There is, mercifully, another response to fear: hope. More accurately, practices of hope grounded in the presence of God with us.
Like in the Old Testament, where God frees the Israelites from enslavement under the Egyptians, leads them through the desert, and stands with them at the edge of the Jordan. As they look out across this powerful river, the boundary separating their present life of wandering from their promised future, all they can see is … fear.
They are going to face opposition. They are limited in their resources. They are still figuring out how to be a self-sufficient, self-governing people. They have no idea how this is all going to go.
Into this fear, God speaks: “I hereby command you: Be strong and courageous; do not be frightened or dismayed, for the LORD your God is with you wherever you go.”
It isn’t the lack of trouble nor the Israelites’ own competence, not their wealth nor their certainty of the outcome that can provide solid ground for the future. Fear will always have the upper hand when these are the criteria of hope. Rather, God’s people are commanded to counter their fear with courage, to walk forward in hope because they are not alone. And because the One with them is mightier than any of fear’s most formidable guises.
It’s many thousands of years since these words were first spoken to the Israelites, yet here we stand on the brink of our own future, nothing but fear standing in our way. Thankfully, God’s promise is still relevant: He is with us wherever we go.
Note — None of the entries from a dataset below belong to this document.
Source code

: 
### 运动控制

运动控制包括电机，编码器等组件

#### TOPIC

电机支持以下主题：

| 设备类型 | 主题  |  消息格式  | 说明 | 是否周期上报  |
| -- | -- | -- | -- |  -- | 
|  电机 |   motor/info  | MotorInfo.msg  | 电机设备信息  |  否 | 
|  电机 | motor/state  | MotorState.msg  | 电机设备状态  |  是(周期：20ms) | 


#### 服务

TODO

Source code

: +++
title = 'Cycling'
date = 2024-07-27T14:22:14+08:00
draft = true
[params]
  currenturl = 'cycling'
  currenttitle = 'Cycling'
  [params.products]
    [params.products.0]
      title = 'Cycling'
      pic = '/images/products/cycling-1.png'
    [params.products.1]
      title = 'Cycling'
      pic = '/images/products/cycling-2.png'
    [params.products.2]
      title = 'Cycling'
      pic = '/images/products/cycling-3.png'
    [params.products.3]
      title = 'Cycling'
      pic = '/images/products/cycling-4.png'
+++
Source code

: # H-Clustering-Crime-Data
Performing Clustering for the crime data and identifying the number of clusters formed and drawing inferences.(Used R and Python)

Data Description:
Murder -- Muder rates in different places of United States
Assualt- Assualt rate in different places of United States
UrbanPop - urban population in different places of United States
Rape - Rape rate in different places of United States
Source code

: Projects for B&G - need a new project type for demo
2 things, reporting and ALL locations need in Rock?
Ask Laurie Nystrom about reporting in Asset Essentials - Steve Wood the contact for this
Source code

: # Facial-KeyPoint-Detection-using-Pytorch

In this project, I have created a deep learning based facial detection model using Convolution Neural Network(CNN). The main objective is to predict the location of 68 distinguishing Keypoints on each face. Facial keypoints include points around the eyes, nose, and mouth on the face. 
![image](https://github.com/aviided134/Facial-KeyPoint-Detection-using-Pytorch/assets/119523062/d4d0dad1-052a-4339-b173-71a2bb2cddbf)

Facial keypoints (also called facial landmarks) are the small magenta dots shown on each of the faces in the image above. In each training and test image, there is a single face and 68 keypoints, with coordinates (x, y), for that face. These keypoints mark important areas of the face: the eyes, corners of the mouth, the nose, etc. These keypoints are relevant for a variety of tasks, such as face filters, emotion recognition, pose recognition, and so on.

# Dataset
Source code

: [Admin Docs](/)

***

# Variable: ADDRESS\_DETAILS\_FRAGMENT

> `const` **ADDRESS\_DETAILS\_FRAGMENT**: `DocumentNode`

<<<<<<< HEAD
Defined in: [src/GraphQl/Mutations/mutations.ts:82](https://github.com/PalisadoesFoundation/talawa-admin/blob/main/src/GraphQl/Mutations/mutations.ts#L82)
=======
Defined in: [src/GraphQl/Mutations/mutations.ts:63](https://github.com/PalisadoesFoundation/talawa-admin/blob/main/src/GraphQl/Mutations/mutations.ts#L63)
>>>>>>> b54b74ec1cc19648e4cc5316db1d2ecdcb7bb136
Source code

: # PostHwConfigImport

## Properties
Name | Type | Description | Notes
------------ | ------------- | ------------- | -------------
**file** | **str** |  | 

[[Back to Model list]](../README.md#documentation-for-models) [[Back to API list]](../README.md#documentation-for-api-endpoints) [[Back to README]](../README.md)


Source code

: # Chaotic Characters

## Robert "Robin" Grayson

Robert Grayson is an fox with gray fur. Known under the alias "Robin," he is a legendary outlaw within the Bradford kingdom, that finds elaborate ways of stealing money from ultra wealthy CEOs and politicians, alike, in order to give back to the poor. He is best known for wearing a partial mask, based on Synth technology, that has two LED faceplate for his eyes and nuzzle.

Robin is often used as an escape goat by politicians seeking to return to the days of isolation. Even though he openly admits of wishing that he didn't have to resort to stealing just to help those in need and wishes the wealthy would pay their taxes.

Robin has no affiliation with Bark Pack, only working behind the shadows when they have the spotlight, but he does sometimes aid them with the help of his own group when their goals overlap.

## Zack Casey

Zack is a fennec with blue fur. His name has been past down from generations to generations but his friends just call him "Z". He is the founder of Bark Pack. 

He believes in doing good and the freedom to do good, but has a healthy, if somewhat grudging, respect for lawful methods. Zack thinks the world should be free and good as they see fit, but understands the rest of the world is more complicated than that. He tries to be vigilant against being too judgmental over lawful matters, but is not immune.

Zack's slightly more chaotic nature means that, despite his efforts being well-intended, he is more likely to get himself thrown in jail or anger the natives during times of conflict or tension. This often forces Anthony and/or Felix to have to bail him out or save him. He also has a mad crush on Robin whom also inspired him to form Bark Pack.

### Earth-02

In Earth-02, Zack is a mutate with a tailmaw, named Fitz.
And for that reason, we can practice hope together.
Practice hope by being present with those around us; noticing them, listening to them, serving them. Practice hope by being curious about what others think, rather than judgmental. Practice hope by searching for common ground among those with whom we disagree. Practice hope by seeing the day through the lenses of gratefulness and love. Practice hope in using our words to uplift rather than tear down.
The LORD is with us. Let us take courage in His presence. And let us keep hope as our constant companion.